/gdp

Grab Data Pipeline

Primary LanguagePythonMIT LicenseMIT

GDP

Grab Data Pipeline - implementation of abstract data pipeline used to filter, transform, validate and store data among various sources.

Designed to work with Grab Framework but could be used as a part of any other data extraction framework.

Notes

Desired API:

class ItemStorage(AbstractStorage):
   schema = {'name': {'type': 'string', 'required': True}}

storage = ItemStorage()
data = {'name': 'item name'}
result = storage.persist(data)
assert result.status == 'ok'
print(result.as_dict())
# {'status': 'ok', 'op_type': 'inserted', 'step': 'save'}

Workflow

  • pre-filter check required fields: distributor code color size price title
  • transform data transformation, cleanup and normalization
  • post-filter filter by some criteria (category, size etc.)
  • validate validate data accoiding to schema (check upper/lower case)
  • save - item could be inserted/updated/skipped(not changed)

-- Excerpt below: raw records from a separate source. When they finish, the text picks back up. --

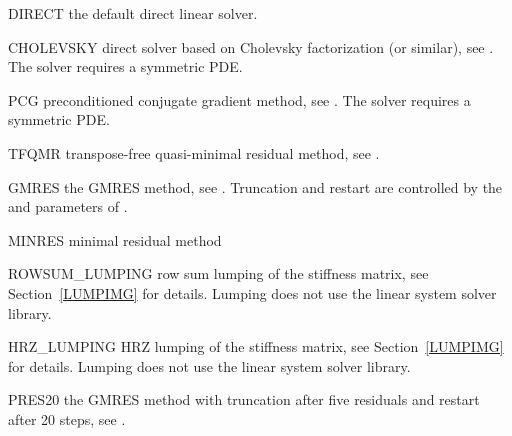 \begin{memberdesc}[SolverOptions]{DIRECT}
the default direct linear solver.
\end{memberdesc}

\begin{memberdesc}[SolverOptions]{CHOLEVSKY}
direct solver based on Cholevsky factorization (or similar), see .
The solver requires a symmetric PDE.
\end{memberdesc}

\begin{memberdesc}[SolverOptions]{PCG}
preconditioned conjugate gradient method, see .
The solver requires a symmetric PDE.
\end{memberdesc}

\begin{memberdesc}[SolverOptions]{TFQMR}
transpose-free quasi-minimal residual method, see .
\end{memberdesc}

\begin{memberdesc}[SolverOptions]{GMRES}
the GMRES method, see .
Truncation and restart are controlled by the  and 
parameters of .
\end{memberdesc}

\begin{memberdesc}[SolverOptions]{MINRES}
minimal residual method
\end{memberdesc}

\begin{memberdesc}[SolverOptions]{ROWSUM_LUMPING}
row sum lumping of the stiffness matrix, see Section~\ref{LUMPIMG} for details.
Lumping does not use the linear system solver library.
\end{memberdesc}

\begin{memberdesc}[SolverOptions]{HRZ_LUMPING}
HRZ lumping of the stiffness matrix, see Section~\ref{LUMPIMG} for details.
Lumping does not use the linear system solver library.
\end{memberdesc}

\begin{memberdesc}[SolverOptions]{PRES20}
the GMRES method with truncation after five residuals and restart after
20 steps, see .
\end{memberdesc}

Save stage backend should be pluggable (for different storages: mongodb, elasticsearch, influxdb)

During the save stage data could be passed to additional layers implementing data persistence using different kind of databases:

  • elasticsearch
  • influxdb
  • postgres
  • other processing pipelines

Result of operations should be returned as StorageResult with fields defined by schema attached as class attribute.

For example:

  • _id inserted/updated record id/key available after save stage
  • err_msg detailed description of error happened during item processing
  • status [ok, error]
  • op_type [inserted, updateed, skipped, filtered, failed]
  • step pipeline step i.e. pre_filter, save etc.
  • layers ordered list of results from additional layers [{}, {}, ..., {}]

Result class can store layers in 2 ways as a list of dicts to preserve order and as a associative array for fast access by key. (???)

Reference to stored _id: item id or key should be available after save stage.

class ItemStorage(AbstractStorage):
    schema = {
        'name': {'type': 'string', 'required': True},
        'price': {'type': 'number', 'required': True}
    }

class ItemPriceHistoryStorage(AbstractStorage):
    schema = {
        'item_id': {'type': 'string', 'required': True},
        'old_price': {'type': 'number', 'required': True},
        'new_price': {'type': 'number', 'required': True},
        'diff': {'type': 'number', 'required': True},
    }

storage = ItemStorage(results_class=SomeResults,
                      layers=[ItemPriceHistoryStorage(**params)])

item = {'name': 'item name', 'price': 5.30}
result = storage.persist(item)
assert result.success == result.types.success.TRUE == True
assert result.op == result.type.op.INSERTED == 'inserted'
assert result.step == 'save'
assert '_id' in result
assert result.layers == []  # not passed to ItemPriceHistoryStorage

item = {'name': 'item name', 'price': 4.80}
result = storage.persist(item)
assert result.success == True
assert result.op == 'updated'
print(result.layers.list())
# ['<ItemPriceHistoryStorage Result: {...}>']
print(result.layers.get_layer_for(ItemPriceHistoryStorage).result.as_dict())
# {'status': 'ok', 'op_type': 'inserted', 'step': 'save', '_id': 324}